Algunos investigadores describen cuatro conductas típicas de Síndrome de Estrés Postraumático en menores: recuerdos repetidos de las situaciones a través de la visualización, conductas y juegos repetitivos relacionados con acontecimientos estresantes, actitudes pesimistas relacionadas con indefensión y futuro ante la vida, activación excesiva con hiperactividad y problemas de atención, todas ellas conductas que se hacen disfuncionales cuando se cronifican.

Transmisión Transgeneracional de la Violencia

Entre los efectos a largo plazo, que se asocian a la exposición de menores a la violencia, y que son fuente de preocupación, no solo por el bienestar y desarrollo de las propias víctimas, sino por la repercusión social que tienen, se encuentra el aprendizaje que hacen los menores de las conductas violentas dentro de su hogar. Un informe de las investigaciones de la Academia de la Ciencia de los Estados Unidos, afirma que "la tercera parte de los niños que sufrieron abusos o se vieron expuestos a la violencia paterna, se convierten en adultos violentos". Los y las menores aprenden a definirse, a entender el mundo, y a relacionarse con él, a partir de lo que observan en su entorno más próximo, y en este sentido, la familia es el agente socializador más importante. Los niños/as que crecen en hogares violentos aprenden e interiorizan una serie de creencias y valores negativos entre los que se encuentran los estereotipos de género, desigualdades entre hombre/mujer, las relaciones con los demás, así como sobre la legitimidad del uso de la violencia como medio de resolver conflictos, que sientan las bases de comportamientos maltratantes futuros en las relaciones de pareja.

La mayoría de los autores, sostienen que la tendencia observada es que las niñas se identifiquen con el rol materno, adoptando conductas de sumisión, pasividad y obediencia; y los niños con el rol paterno, adoptando posiciones de poder y privilegio. Al fin y al cabo, no es más que la expresión de la socialización diferencial de género, un factor que actúa en el origen y mantenimiento de la violencia contra las mujeres, y que se trasmite no solo intrafamiliarmente, sino a través de toda la sociedad.
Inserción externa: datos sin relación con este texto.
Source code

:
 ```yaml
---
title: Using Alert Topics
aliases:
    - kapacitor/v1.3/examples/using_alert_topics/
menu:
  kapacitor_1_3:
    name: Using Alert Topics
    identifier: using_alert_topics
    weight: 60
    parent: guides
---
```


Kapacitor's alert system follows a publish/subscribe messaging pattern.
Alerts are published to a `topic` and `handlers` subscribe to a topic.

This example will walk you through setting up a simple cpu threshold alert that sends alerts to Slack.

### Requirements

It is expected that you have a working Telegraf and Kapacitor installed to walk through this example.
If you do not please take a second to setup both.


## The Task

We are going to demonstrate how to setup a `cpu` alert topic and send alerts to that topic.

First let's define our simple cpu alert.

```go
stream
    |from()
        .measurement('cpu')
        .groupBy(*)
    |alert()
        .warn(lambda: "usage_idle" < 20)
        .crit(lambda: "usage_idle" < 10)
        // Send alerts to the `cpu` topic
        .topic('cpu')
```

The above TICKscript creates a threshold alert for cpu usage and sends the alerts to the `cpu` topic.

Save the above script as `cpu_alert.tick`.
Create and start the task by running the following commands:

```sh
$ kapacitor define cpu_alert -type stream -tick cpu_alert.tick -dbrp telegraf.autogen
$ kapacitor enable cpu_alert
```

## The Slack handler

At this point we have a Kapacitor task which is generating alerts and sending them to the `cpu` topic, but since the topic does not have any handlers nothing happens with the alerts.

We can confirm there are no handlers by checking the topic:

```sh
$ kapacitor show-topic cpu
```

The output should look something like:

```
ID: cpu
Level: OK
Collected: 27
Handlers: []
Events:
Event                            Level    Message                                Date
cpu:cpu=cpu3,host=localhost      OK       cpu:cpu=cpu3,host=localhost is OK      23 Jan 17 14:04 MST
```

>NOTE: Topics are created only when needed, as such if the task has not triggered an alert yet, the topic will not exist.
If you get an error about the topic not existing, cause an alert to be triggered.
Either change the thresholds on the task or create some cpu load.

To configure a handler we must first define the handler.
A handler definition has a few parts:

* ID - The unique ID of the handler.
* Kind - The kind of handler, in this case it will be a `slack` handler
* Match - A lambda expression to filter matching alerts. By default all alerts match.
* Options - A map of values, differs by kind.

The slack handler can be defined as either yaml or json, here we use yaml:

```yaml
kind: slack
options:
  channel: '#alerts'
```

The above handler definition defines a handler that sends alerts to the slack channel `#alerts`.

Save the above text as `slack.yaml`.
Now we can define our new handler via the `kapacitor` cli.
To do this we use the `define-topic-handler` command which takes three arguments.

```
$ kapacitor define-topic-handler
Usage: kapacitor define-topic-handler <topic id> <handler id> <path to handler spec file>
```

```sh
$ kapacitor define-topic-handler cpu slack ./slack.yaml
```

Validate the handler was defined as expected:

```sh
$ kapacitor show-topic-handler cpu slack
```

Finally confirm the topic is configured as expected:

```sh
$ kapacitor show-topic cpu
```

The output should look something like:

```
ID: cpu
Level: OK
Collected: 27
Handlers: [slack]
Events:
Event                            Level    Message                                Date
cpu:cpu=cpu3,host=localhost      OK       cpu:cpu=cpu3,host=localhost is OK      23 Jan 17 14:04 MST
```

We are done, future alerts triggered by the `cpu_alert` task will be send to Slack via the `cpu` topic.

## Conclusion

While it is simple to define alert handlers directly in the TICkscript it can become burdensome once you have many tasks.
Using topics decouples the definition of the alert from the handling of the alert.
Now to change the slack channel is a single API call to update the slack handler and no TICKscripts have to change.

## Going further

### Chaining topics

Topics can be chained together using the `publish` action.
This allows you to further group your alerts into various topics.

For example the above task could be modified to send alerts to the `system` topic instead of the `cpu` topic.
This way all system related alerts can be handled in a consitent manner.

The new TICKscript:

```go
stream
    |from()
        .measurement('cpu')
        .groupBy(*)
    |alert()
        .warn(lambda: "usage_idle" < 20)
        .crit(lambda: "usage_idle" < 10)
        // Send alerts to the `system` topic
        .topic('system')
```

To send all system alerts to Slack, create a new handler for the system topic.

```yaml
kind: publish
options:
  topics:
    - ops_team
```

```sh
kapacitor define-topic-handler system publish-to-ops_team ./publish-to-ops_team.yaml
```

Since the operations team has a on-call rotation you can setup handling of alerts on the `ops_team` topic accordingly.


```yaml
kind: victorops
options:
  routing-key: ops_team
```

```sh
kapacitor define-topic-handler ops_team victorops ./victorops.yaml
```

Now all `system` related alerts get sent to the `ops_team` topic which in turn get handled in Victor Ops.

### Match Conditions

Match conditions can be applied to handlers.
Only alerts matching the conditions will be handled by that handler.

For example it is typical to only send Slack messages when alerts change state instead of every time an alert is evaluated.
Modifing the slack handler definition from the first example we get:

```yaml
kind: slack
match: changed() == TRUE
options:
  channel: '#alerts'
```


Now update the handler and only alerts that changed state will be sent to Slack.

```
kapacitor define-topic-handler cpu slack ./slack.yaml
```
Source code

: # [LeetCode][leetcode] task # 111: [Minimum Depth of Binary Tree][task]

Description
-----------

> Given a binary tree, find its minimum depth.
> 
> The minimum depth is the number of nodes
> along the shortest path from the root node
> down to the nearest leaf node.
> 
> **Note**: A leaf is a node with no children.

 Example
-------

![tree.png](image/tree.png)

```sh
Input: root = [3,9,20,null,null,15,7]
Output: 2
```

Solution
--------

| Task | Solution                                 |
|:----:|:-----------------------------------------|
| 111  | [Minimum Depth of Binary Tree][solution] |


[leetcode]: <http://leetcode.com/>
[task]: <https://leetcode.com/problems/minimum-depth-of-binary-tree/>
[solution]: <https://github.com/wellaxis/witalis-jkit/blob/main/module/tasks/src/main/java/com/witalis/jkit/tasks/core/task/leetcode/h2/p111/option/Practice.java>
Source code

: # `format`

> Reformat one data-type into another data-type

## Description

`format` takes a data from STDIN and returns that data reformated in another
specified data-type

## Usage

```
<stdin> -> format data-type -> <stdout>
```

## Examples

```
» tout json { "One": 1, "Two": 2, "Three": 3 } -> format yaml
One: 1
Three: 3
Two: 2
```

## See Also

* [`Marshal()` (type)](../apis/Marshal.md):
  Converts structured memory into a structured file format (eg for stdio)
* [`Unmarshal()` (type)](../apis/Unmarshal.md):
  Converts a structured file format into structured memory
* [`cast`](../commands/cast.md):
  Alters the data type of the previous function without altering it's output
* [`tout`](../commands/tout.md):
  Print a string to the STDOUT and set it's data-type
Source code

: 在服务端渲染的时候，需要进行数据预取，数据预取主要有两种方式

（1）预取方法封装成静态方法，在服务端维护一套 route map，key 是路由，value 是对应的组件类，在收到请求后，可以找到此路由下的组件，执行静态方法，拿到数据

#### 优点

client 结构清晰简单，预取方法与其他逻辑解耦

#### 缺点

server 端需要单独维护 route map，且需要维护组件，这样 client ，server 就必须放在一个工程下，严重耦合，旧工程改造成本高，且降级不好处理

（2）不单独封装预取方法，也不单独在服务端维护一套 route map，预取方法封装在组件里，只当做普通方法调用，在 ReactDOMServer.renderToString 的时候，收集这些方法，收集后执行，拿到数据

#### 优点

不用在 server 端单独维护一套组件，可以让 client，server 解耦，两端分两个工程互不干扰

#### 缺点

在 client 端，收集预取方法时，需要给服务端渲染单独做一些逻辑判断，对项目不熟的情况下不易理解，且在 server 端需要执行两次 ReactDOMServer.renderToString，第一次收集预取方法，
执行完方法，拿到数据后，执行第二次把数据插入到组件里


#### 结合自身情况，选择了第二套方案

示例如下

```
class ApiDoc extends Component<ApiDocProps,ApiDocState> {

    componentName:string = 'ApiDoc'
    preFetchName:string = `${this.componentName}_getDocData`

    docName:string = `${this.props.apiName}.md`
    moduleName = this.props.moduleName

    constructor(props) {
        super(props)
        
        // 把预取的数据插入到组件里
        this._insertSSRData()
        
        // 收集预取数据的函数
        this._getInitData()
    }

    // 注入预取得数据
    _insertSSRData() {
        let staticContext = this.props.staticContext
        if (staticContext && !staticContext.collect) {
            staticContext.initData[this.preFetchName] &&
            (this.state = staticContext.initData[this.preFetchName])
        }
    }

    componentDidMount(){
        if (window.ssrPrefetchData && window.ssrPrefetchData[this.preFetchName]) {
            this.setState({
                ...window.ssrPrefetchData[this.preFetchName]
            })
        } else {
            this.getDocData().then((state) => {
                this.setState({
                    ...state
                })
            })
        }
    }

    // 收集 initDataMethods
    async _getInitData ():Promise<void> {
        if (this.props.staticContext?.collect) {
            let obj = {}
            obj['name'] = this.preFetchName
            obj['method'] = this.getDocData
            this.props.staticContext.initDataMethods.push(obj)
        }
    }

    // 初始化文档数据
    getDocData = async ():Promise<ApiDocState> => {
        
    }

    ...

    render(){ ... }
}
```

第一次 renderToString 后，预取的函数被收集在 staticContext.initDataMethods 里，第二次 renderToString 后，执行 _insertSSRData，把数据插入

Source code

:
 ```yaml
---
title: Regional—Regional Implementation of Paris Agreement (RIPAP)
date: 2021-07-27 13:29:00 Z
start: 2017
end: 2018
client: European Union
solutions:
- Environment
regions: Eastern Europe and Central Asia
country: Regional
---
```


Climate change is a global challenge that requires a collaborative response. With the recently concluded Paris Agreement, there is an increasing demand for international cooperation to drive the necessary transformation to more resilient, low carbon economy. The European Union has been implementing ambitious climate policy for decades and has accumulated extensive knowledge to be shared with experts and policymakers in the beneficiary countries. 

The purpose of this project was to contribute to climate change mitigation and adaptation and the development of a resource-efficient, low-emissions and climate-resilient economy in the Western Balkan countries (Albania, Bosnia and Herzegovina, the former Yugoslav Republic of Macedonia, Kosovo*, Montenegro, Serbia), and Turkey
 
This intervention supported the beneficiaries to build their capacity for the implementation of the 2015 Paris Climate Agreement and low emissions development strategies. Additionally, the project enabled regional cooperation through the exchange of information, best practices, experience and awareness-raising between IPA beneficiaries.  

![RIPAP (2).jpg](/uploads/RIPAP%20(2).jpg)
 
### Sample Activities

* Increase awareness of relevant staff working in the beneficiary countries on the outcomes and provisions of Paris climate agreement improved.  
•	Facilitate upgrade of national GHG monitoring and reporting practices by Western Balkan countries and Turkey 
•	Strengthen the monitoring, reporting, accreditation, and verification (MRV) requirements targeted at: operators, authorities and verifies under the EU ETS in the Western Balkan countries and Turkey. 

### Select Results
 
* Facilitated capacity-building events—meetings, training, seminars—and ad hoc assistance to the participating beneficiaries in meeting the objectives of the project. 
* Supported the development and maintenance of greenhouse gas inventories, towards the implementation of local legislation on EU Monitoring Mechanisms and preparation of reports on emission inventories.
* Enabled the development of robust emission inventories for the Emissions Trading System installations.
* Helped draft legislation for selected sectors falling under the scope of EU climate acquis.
A menudo resulta difícil separar las causas de las consecuencias: crecer en una familia en la que la madre es objeto de abusos es una vía importante para que el ciclo de la violencia doméstica se perpetúe, sin embargo, existen mecanismos que rompen el ciclo del maltrato y disminuyen la proporción de hogares que sufren de violencia intrafamiliar en la siguiente generación. Aun siendo relevante que la violencia contra las madres es trasmitida de forma vicaria a los hijos e hijas, y sin duda es un factor predictor de victimización (tanto para ser futura víctima o agresor), también es cierto que una intervención terapéutica y un buen apoyo familiar y social, son fundamentales para el sano desarrollo de los/as menores; y que los antecedentes inmediatos en la vida adulta, como adaptación a la vida cotidiana, calidad de relación de pareja, autoestima, habilidades de comunicación y de resolución de problemas, y capacidad de resistencia, desempeñan un papel más importante que los antecedentes de maltrato a la infancia.